É uma manhã de inverno fria em janeiro de 1969 e três dos quatro Beatles estão reunidos em um cavernoso estúdio de cinema em Londres; as câmeras estão rolando, e há microfones ligados em toda parte. "Lennon está atrasado de novo", diz Paul McCartney em tom de nenhuma surpresa, enquanto pluga seu baixo.

Ringo Starr e George Harrison estão sentados diante dele e parecem meio grogues, e há uma bandeja de torradas com geleia posicionada ao lado dos músicos. McCartney começa a tocar e cantar, procurando inspiração. Em poucos minutos, ele parece ter uma linha de baixo de andamento médio, e uma melodia familiar emerge. "Get back", ele canta, em um uivo contido. "Get back to where you once belonged." Quase em um passe de mágica, um clássico dos Beatles começa a se formar, aparentemente do nada.

Mais tarde naquele mesmo dia, depois da chegada de Lennon, as quatro divindades do rock se acomodam em um círculo –e resmungam. A banda tem planos mal definidos para um especial de TV com canções inéditas, mas a maioria dos integrantes parece encarar a perspectiva com medo —e eles talvez também estejam com medo uns dos outros. Lennon, que parece completamente desconcentrado por boa parte da reunião, declara vagamente que "comunicação" com uma audiência é seu único objetivo, e McCartney, impaciente, desafia os colegas a demonstrar algum entusiasmo pelo projeto ou abandonar a coisa de vez.

Harrison de repente deixa escapar em voz alta aquilo que todos parecem estar pensando. "Talvez seja hora de um divórcio."

Essas duas cenas sucessivas em "The Beatles: Get Back", série documentál de Peter Jackson, um projeto de mais de sete horas de duração que será exibido em três episódios no serviço Disney Plus entre 25 e 27 de novembro, encapsula os lados gêmeos do período mais contestado na história dos Beatles —a glória da criação artística da banda de rock mais amada e influente do planeta e os conflitos extenuantes que conduziram à sua dissolução, anunciada um ano mais tarde.

Para os fãs dos Beatles ou qualquer estudioso da cultura pop do século 20, o documentário oferece vislumbres espantosos sobre a vida profissional da banda e as tensões que cercavam seus integrantes.

"É mais ou menos a realização daquele sonho impossível dos fãs", disse Jackson em uma entrevista por vídeo de Welington, na Nova Zelândia, onde ele trabalhou por boa parte dos últimos quatro anos na penumbra de uma sala de edição, cercado de recordações dos Beatles.
"Eu queria poder viajar em uma máquina do tempo e me posicionar no cantinho do palco em que eles estavam trabalhando", ele disse, descrevendo um sonho duradouro com a mesma intensidade com que uma criança reza pelo presente de Natal mais cobiçado. "Só por um dia, para os poder ver, e eu ficaria quietinho, sentado lá."

"Bem, quer saber?", ele prosseguiu. "A máquina do tempo agora existe."

O filme de Jackson também é uma nova rodada de um dos debates mais duradouros entre os estudiosos dos Beatles.

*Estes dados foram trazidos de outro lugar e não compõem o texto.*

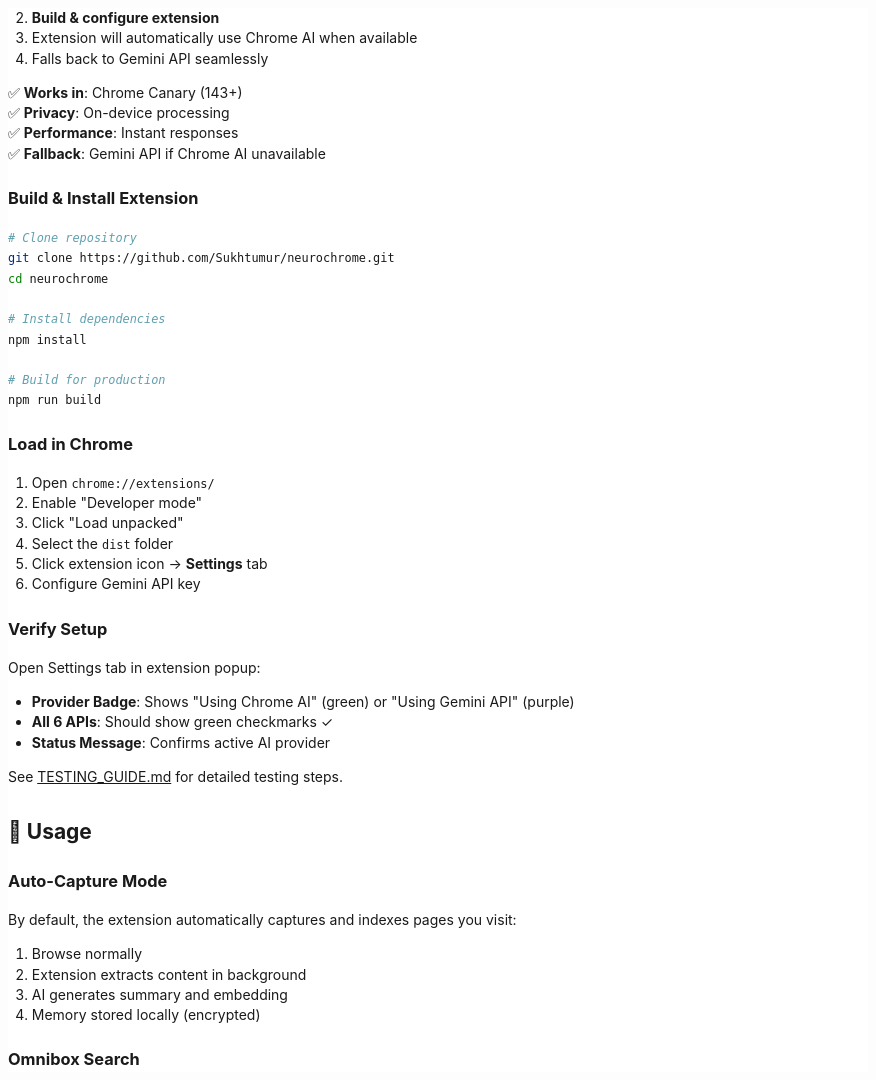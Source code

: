 2. **Build & configure extension**
3. Extension will automatically use Chrome AI when available
4. Falls back to Gemini API seamlessly

✅ **Works in**: Chrome Canary (143+)  
✅ **Privacy**: On-device processing  
✅ **Performance**: Instant responses  
✅ **Fallback**: Gemini API if Chrome AI unavailable  

### Build & Install Extension

```bash
# Clone repository
git clone https://github.com/Sukhtumur/neurochrome.git
cd neurochrome

# Install dependencies
npm install

# Build for production
npm run build
```

### Load in Chrome

1. Open `chrome://extensions/`
2. Enable "Developer mode"
3. Click "Load unpacked"
4. Select the `dist` folder
5. Click extension icon → **Settings** tab
6. Configure Gemini API key

### Verify Setup

Open Settings tab in extension popup:

- **Provider Badge**: Shows "Using Chrome AI" (green) or "Using Gemini API" (purple)
- **All 6 APIs**: Should show green checkmarks ✓
- **Status Message**: Confirms active AI provider

See [TESTING_GUIDE.md](./TESTING_GUIDE.md) for detailed testing steps.

## 🚀 Usage

### Auto-Capture Mode

By default, the extension automatically captures and indexes pages you visit:

1. Browse normally
2. Extension extracts content in background
3. AI generates summary and embedding
4. Memory stored locally (encrypted)

### Omnibox Search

A jornada da banda em janeiro de 1969 começou com intensa pressão para que eles realizassem um show ao vivo conceitual inovador, e terminou com algo nada conceitual, e maravilhoso –um show realizado sem aviso, no topo de um edifício em Londres, que serviu para lembrar ao mundo a majestade, espontaneidade e humor dos Beatles. "Quem sabe conseguimos passar na audição", brincou Lennon no fim do show.

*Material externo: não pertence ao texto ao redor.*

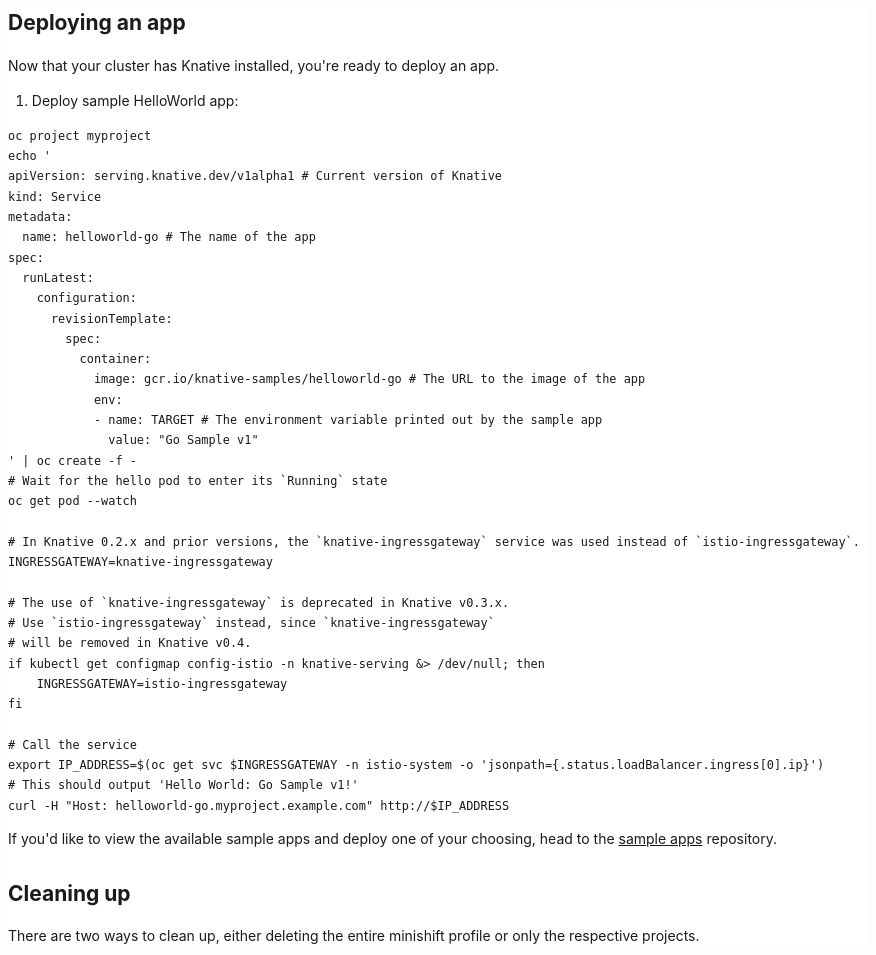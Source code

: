 ## Deploying an app

Now that your cluster has Knative installed, you're ready to deploy an app.

1. Deploy sample HelloWorld app:

```shell
oc project myproject
echo '
apiVersion: serving.knative.dev/v1alpha1 # Current version of Knative
kind: Service
metadata:
  name: helloworld-go # The name of the app
spec:
  runLatest:
    configuration:
      revisionTemplate:
        spec:
          container:
            image: gcr.io/knative-samples/helloworld-go # The URL to the image of the app
            env:
            - name: TARGET # The environment variable printed out by the sample app
              value: "Go Sample v1"
' | oc create -f -
# Wait for the hello pod to enter its `Running` state
oc get pod --watch

# In Knative 0.2.x and prior versions, the `knative-ingressgateway` service was used instead of `istio-ingressgateway`.
INGRESSGATEWAY=knative-ingressgateway

# The use of `knative-ingressgateway` is deprecated in Knative v0.3.x.
# Use `istio-ingressgateway` instead, since `knative-ingressgateway`
# will be removed in Knative v0.4.
if kubectl get configmap config-istio -n knative-serving &> /dev/null; then
    INGRESSGATEWAY=istio-ingressgateway
fi

# Call the service
export IP_ADDRESS=$(oc get svc $INGRESSGATEWAY -n istio-system -o 'jsonpath={.status.loadBalancer.ingress[0].ip}')
# This should output 'Hello World: Go Sample v1!'
curl -H "Host: helloworld-go.myproject.example.com" http://$IP_ADDRESS
```

If you'd like to view the available sample apps and deploy one of your choosing,
head to the [sample apps](../serving/samples/README.md) repository.

## Cleaning up

There are two ways to clean up, either deleting the entire minishift profile or
only the respective projects.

O período já é tema de "Let It Be", de 1970, um trabalho de cinéma verité de Michael Lindsay-Hogg; a trilha sonora do filme foi último disco de estúdio lançado pelos Beatles. Com o tempo, o filme ganhou a reputação de ser um registro tristonho do colapso da banda, e depoimentos posteriores de integrantes dos Beatles parecem sustentar essa visão. Lennon descreveu as sessões como "um inferno", e Harrison as definiu como "inverno de descontentamento".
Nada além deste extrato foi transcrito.